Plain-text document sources
"""
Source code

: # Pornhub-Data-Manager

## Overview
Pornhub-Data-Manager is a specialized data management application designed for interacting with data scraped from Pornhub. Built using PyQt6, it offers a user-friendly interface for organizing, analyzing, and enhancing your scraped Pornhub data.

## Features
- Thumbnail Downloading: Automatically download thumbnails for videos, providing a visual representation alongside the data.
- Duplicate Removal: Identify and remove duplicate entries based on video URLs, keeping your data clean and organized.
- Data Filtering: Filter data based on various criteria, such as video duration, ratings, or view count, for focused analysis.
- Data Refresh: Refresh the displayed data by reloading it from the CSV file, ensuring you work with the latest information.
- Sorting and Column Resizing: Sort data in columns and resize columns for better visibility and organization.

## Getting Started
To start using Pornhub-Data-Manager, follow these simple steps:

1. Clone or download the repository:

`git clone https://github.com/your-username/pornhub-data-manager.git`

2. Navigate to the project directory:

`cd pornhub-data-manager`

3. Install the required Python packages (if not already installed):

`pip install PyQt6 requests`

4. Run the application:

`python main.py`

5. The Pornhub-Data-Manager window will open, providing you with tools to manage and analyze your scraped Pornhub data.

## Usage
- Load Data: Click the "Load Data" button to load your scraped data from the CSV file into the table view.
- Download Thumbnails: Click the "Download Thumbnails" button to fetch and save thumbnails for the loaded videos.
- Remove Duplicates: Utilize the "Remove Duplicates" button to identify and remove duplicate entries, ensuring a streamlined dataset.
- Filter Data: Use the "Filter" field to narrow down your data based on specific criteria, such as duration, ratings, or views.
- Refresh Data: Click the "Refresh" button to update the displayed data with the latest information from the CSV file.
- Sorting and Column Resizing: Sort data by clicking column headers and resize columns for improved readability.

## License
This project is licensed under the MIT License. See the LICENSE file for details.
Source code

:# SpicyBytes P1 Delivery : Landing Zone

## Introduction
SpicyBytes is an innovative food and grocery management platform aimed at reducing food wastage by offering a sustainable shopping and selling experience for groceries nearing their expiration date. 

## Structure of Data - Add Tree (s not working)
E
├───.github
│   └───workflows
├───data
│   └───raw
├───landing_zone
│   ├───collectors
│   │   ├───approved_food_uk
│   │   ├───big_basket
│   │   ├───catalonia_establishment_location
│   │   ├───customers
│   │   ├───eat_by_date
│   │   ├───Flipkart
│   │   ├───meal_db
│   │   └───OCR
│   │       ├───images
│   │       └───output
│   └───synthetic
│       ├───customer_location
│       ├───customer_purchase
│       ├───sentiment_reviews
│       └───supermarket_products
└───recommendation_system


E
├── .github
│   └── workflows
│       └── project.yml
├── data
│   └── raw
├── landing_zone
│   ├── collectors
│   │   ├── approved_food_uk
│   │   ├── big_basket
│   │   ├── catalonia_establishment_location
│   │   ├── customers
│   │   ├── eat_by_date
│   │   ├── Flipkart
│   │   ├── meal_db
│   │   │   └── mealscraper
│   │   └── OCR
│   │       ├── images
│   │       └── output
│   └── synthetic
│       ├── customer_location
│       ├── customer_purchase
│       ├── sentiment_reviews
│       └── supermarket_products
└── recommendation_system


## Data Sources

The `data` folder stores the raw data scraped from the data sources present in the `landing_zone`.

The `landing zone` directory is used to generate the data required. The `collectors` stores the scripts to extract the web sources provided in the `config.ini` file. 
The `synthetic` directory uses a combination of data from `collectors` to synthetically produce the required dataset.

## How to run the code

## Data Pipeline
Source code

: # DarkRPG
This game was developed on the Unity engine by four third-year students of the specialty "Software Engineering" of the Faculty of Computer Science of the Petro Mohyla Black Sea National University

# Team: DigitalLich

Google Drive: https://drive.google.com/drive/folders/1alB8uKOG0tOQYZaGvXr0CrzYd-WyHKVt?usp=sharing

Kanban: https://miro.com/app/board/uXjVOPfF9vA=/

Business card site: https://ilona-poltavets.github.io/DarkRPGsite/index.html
"""
Exercise brief: The entries shown above must be restated word for word.

The completed task:
Source code

: # Pornhub-Data-Manager

## Overview
Pornhub-Data-Manager is a specialized data management application designed for interacting with data scraped from Pornhub. Built using PyQt6, it offers a user-friendly interface for organizing, analyzing, and enhancing your scraped Pornhub data.

## Features
- Thumbnail Downloading: Automatically download thumbnails for videos, providing a visual representation alongside the data.
- Duplicate Removal: Identify and remove duplicate entries based on video URLs, keeping your data clean and organized.
- Data Filtering: Filter data based on various criteria, such as video duration, ratings, or view count, for focused analysis.
- Data Refresh: Refresh the displayed data by reloading it from the CSV file, ensuring you work with the latest information.
- Sorting and Column Resizing: Sort data in columns and resize columns for better visibility and organization.

## Getting Started
To start using Pornhub-Data-Manager, follow these simple steps:

1. Clone or download the repository:

`git clone https://github.com/your-username/pornhub-data-manager.git`

2. Navigate to the project directory:

`cd pornhub-data-manager`

3. Install the required Python packages (if not already installed):

`pip install PyQt6 requests`

4. Run the application:

`python main.py`

5. The Pornhub-Data-Manager window will open, providing you with tools to manage and analyze your scraped Pornhub data.

## Usage
- Load Data: Click the "Load Data" button to load your scraped data from the CSV file into the table view.
- Download Thumbnails: Click the "Download Thumbnails" button to fetch and save thumbnails for the loaded videos.
- Remove Duplicates: Utilize the "Remove Duplicates" button to identify and remove duplicate entries, ensuring a streamlined dataset.
- Filter Data: Use the "Filter" field to narrow down your data based on specific criteria, such as duration, ratings, or views.
- Refresh Data: Click the "Refresh" button to update the displayed data with the latest information from the CSV file.
- Sorting and Column Resizing: Sort data by clicking column headers and resize columns for improved readability.

## License
This project is licensed under the MIT License. See the LICENSE file for details.
Source code

:# SpicyBytes P1 Delivery : Landing Zone

## Introduction
SpicyBytes is an innovative food and grocery management platform aimed at reducing food wastage by offering a sustainable shopping and selling experience for groceries nearing their expiration date. 

## Structure of Data - Add Tree (s not working)
E
├───.github
│   └───workflows
├───data
│   └───raw
├───landing_zone
│   ├───collectors
│   │   ├───approved_food_uk
│   │   ├───big_basket
│   │   ├───catalonia_establishment_location
│   │   ├───customers
│   │   ├───eat_by_date
│   │   ├───Flipkart
│   │   ├───meal_db
│   │   └───OCR
│   │       ├───images
│   │       └───output
│   └───synthetic
│       ├───customer_location
│       ├───customer_purchase
│       ├───sentiment_reviews
│       └───supermarket_products
└───recommendation_system


E
├── .github
│   └── workflows
│       └── project.yml
├── data
│   └── raw
├── landing_zone
│   ├── collectors
│   │   ├── approved_food_uk
│   │   ├── big_basket
│   │   ├── catalonia_establishment_location
│   │   ├── customers
│   │   ├── eat_by_date
│   │   ├── Flipkart
│   │   ├── meal_db
│   │   │   └── mealscraper
│   │   └── OCR
│   │       ├── images
│   │       └── output
│   └── synthetic
│       ├── customer_location
│       ├── customer_purchase
│       ├── sentiment_reviews
│       └── supermarket_products
└── recommendation_system


## Data Sources

The `data` folder stores the raw data scraped from the data sources present in the `landing_zone`.

The `landing zone` directory is used to generate the data required. The `collectors` stores the scripts to extract the web sources provided in the `config.ini` file. 
The `synthetic` directory uses a combination of data from `collectors` to synthetically produce the required dataset.

## How to run the code

## Data Pipeline
Source code

: # DarkRPG
This game was developed on the Unity engine by four third-year students of the specialty "Software Engineering" of the Faculty of Computer Science of the Petro Mohyla Black Sea National University

# Team: DigitalLich

Google Drive: https://drive.google.com/drive/folders/1alB8uKOG0tOQYZaGvXr0CrzYd-WyHKVt?usp=sharing

Kanban: https://miro.com/app/board/uXjVOPfF9vA=/

Business card site: https://ilona-poltavets.github.io/DarkRPGsite/index.html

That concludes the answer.